→ **Document images with source code**:
++++++++++
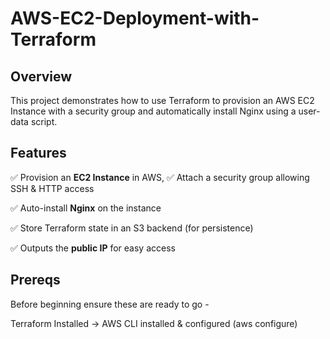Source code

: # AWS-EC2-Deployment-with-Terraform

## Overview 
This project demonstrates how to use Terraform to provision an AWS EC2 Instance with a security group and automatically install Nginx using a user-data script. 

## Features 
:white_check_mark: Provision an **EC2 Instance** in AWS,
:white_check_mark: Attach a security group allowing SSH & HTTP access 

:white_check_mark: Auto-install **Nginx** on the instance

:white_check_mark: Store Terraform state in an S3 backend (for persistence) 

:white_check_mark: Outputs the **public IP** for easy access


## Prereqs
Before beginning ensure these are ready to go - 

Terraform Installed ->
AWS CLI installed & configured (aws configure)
++++++++++
→ **Directions**: Output each record precisely as it appears, and drop every picture.

→ **Written response**:
Source code

: # AWS-EC2-Deployment-with-Terraform

## Overview 
This project demonstrates how to use Terraform to provision an AWS EC2 Instance with a security group and automatically install Nginx using a user-data script. 

## Features 
:white_check_mark: Provision an **EC2 Instance** in AWS,
:white_check_mark: Attach a security group allowing SSH & HTTP access 

:white_check_mark: Auto-install **Nginx** on the instance

:white_check_mark: Store Terraform state in an S3 backend (for persistence) 

:white_check_mark: Outputs the **public IP** for easy access


## Prereqs
Before beginning ensure these are ready to go - 

Terraform Installed ->
AWS CLI installed & configured (aws configure)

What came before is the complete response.